A blog about politics.

Today in Iraq

All right. So we have 4000 troops--a brigade plus--searching for the missing American soldiers south of Baghdad. We have another brigade diverted north from Baghdad to Diyala, where the war has escalated and the situation is a dangerous mess. The question is, who's minding the surge? And while some neighborhoods in Baghdad may be--marginally, temporarily--safer now, the essential nature of the Iraq war hasn't changed: whack-a-mole. Very depressing.

Another View: David Ignatius on the ground in Baghdad. I read this as the military commanders trying to put on a good face--some progress on the ground--but essentially pessimistic about the prospect of a political deal among the Iraqis. Which meanas the essential nature of the political situation in Iraq hassn't changed, either: sectarian stalemate.

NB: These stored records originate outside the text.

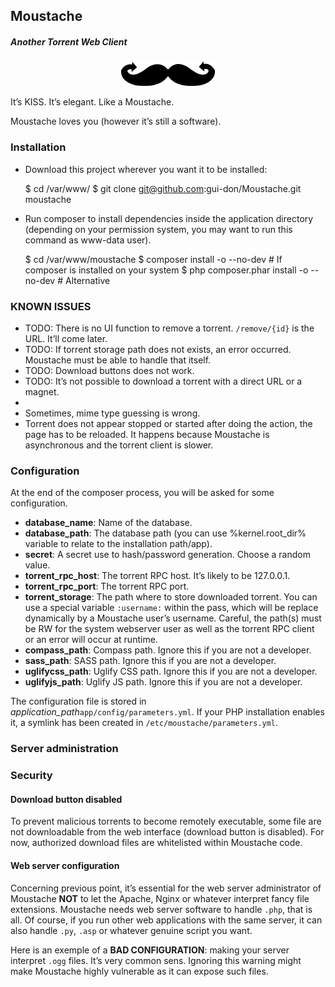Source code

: ## Moustache ##
##### Another Torrent Web Client #####

<p align="center"><img width="150" src="moustache.png" /></p>

It’s KISS. It’s elegant. Like a Moustache.

Moustache loves you (however it’s still a software).

### Installation ###

- Download this project wherever you want it to be installed:


    $ cd /var/www/
    $ git clone git@github.com:gui-don/Moustache.git moustache

- Run composer to install dependencies inside the application directory (depending on your permission system, you may want to run this command as www-data user).


    $ cd /var/www/moustache
    $ composer install -o --no-dev # If composer is installed on your system
    $ php composer.phar install -o --no-dev # Alternative

### KNOWN ISSUES ###

- TODO: There is no UI function to remove a torrent. `/remove/{id}` is the URL. It’ll come later.
- TODO: If torrent storage path does not exists, an error occurred. Moustache must be able to handle that itself.
- TODO: Download buttons does not work.
- TODO: It’s not possible to download a torrent with a direct URL or a magnet.
-
- Sometimes, mime type guessing is wrong.
- Torrent does not appear stopped or started after doing the action, the page has to be reloaded. It happens because Moustache is asynchronous and the torrent client is slower.

### Configuration ###

At the end of the composer process, you will be asked for some configuration.

- **database_name**: Name of the database.
- **database_path**: The database path (you can use %kernel.root_dir% variable to relate to the installation path/app).
- **secret**: A secret use to hash/password generation. Choose a random value.
- **torrent_rpc_host**: The torrent RPC host. It’s likely to be 127.0.0.1.
- **torrent_rpc_port**: The torrent RPC port.
- **torrent_storage**: The path where to store downloaded torrent. You can use a special variable `:username:` within the pass, which will be replace dynamically by a Moustache user’s username. Careful, the path(s) must be RW for the system webserver user as well as the torrent RPC client or an error will occur at runtime.
- **compass_path**: Compass path. Ignore this if you are not a developer.
- **sass_path**: SASS path. Ignore this if you are not a developer.
- **uglifycss_path**: Uglify CSS path. Ignore this if you are not a developer.
- **uglifyjs_path**: Uglify JS path. Ignore this if you are not a developer.

The configuration file is stored in *application_path*`app/config/parameters.yml`.
If your PHP installation enables it, a symlink has been created in `/etc/moustache/parameters.yml`.

### Server administration ###



### Security ###

#### Download button disabled ####

To prevent malicious torrents to become remotely executable, some file are not downloadable from the web interface (download button is disabled).
For now, authorized download files are whitelisted within Moustache code.

#### Web server configuration ####

Concerning previous point, it’s essential for the web server administrator of Moustache **NOT** to let the Apache, Nginx or whatever interpret fancy file extensions.
Moustache needs web server software to handle `.php`, that is all.
Of course, if you run other web applications with the same server, it can also handle `.py`, `.asp` or whatever genuine script you want.

Here is an exemple of a **BAD CONFIGURATION**: making your server interpret `.ogg` files. It’s very common sens. Ignoring this warning might make Moustache highly vulnerable as it can expose such files.
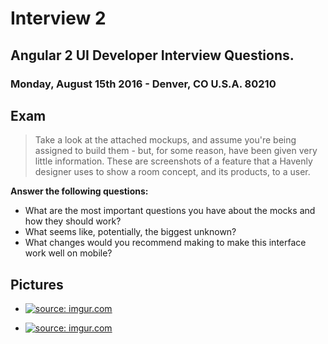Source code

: # Interview 2

## Angular 2 UI Developer Interview Questions.

### Monday, August 15th 2016 - Denver, CO U.S.A. 80210

## Exam

> Take a look at the attached mockups, and assume you're being assigned to build them - but, for some reason, have been given very little information. These are screenshots of a feature that a Havenly designer uses to show a room concept, and its products, to a user.

<strong>Answer the following questions:</strong>

* What are the most important questions you have about the mocks and how they should work?
* What seems like, potentially, the biggest unknown?
* What changes would you recommend making to make this interface work well on mobile?

## Pictures

* <a href="http://imgur.com/9jmXIEm"><img src="http://i.imgur.com/9jmXIEm.jpg" title="source: imgur.com" /></a>

* <a href="http://imgur.com/gZOUuEQ"><img src="http://i.imgur.com/gZOUuEQ.jpg" title="source: imgur.com" /></a>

Heartbreaking: via Josh Marshall.

And then there's this: Huge news from our own Bobby Ghosh in Baghdad. Two years ago, US intel officers told me that organizational meetings for many of the indigenous Sunni insurgent groups were being held in Harith al-Dhari's mosque. His son was arrested for possession of bomb-making equipment--and released, because we were trying to launch a dialogue with the Sunnis. This is not a sign that al-Dhari is ready to play ball with the Maliki government. But it is a sign that the indigenous Sunnis have had quite enough of their foreign extremist partners.